Pour passer commande dans un restaurant à Séoul, il suffit d’appuyer sur le bouton du boîtier collé sur le coin de votre table. Une sonnerie lointaine retentit alors et le numéro de votre table s’affiche sur un écran quelque part près des cuisines. Les serveurs interrompront alors leur activité pour  jeter un oeil sur l’écran et celui qui sera à proximité de la table indiquée s’empressera de venir prendre votre commande.

Dans le cas de certains bars, on viendra même directement avec votre commande sans que vous ayez eu à la passer depuis qu’une nouvelle génération de boîtiers (photo ci-dessus), propose trois fonctions: appel serveur, commande bière, et commande soju (la boisson nationale, sorte de vodka allégée). Mieux vaut ne pas avoir le coude négligemment appuyé sur le boîtier au risque d’assister à un défilé de boissons alcoolisées…

Bien sûr l’air suffisant du garçon parisien peut avoir son charme, et bien sûr on ne peut pas imputer l’écart dans niveau de service à la seule bonne volonté des serveurs respectifs.

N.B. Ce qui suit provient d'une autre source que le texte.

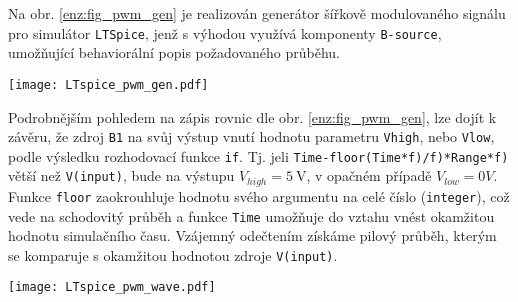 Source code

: \begin{example}\label{AES:exam003}
  Na obr. \ref{enz:fig_pwm_gen} je realizován generátor šířkově modulovaného signálu pro
  simulátor \texttt{LTSpice}, jenž s výhodou využívá komponenty \texttt{B-source}, umožňující
  behaviorální popis požadovaného průběhu.

   {\centering
    \captionsetup{type=figure} 
    \texttt{[image: LTspice\_pwm\_gen.pdf]}
    \label{enz:fig_pwm_gen}
  \par}
  Podrobnějším pohledem na zápis rovnic dle obr. \ref{enz:fig_pwm_gen}, lze dojít k závěru, že
  zdroj \texttt{B1} na svůj výstup vnutí hodnotu parametru \texttt{Vhigh}, nebo \texttt{Vlow},
  podle výsledku rozhodovací funkce \texttt{if}. Tj. jeli \texttt{Time-floor(Time*f)/f)*Range*f)} 
  větší než \texttt{V(input)}, bude na výstupu $V_{high}= \SI{5}{\volt}$, v opačném případě 
  $V_{low} = 0V$. Funkce \texttt{floor} zaokrouhluje hodnotu svého argumentu na celé číslo 
  (\texttt{integer}), což vede na schodovitý průběh a funkce \texttt{Time} umožňuje do vztahu vnést 
  okamžitou hodnotu simulačního času. Vzájemný odečtením získáme pilový průběh, kterým se komparuje 
  s okamžitou hodnotou zdroje \texttt{V(input)}.

    {\centering
     \captionsetup{type=figure} 
     \texttt{[image: LTspice\_pwm\_wave.pdf]}
     \label{enz:fig_pwm_wave}
   \par}       
\end{example}  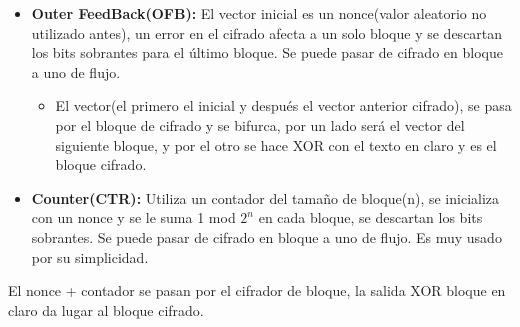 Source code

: \documentclass[12pt, twoside, openright]{report} %
\begin{document}
\begin{itemize}
	\item \textbf{Outer FeedBack(OFB):} El vector inicial es un nonce(valor aleatorio no utilizado antes), un error en el cifrado afecta a un solo bloque y se descartan los bits sobrantes para el último bloque. Se puede pasar de cifrado en bloque a uno de flujo.
	      \begin{itemize}
		      \item El vector(el primero el inicial y después el vector anterior cifrado), se pasa por el bloque de cifrado y se bifurca, por un lado será el vector del siguiente bloque, y por el otro se hace XOR con el texto en claro y es el bloque cifrado.
	      \end{itemize}
	\item \textbf{Counter(CTR):} Utiliza un contador del tamaño de bloque(n), se inicializa con un nonce y se le suma 1 mod $2^n$ en cada bloque, se descartan los bits sobrantes. Se puede pasar de cifrado en bloque a uno de flujo. Es muy usado por su simplicidad.
\end{itemize}
El nonce + contador se pasan por el cifrador de bloque, la salida XOR bloque en claro da lugar al bloque cifrado.
\pagebreak
\end{document}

Le coût du travail inférieur en Corée permet sûrement au restaurateur local de mettre plus de serveurs à la disposition de ses clients qu’à Paris. Mais au delà des considérations économiques, l’approche commerciale est différente. En Corée, l’accent est avant tout mis sur le service : c’est sa qualité et surtout son efficacité qui permettront de fidéliser le client, alors qu’en France la qualité du produit prime.

Toujours est-il que pour le businessman ou le touriste coréen de passage à Paris, faire l’expérience du service dans un restaurant est un véritable choc.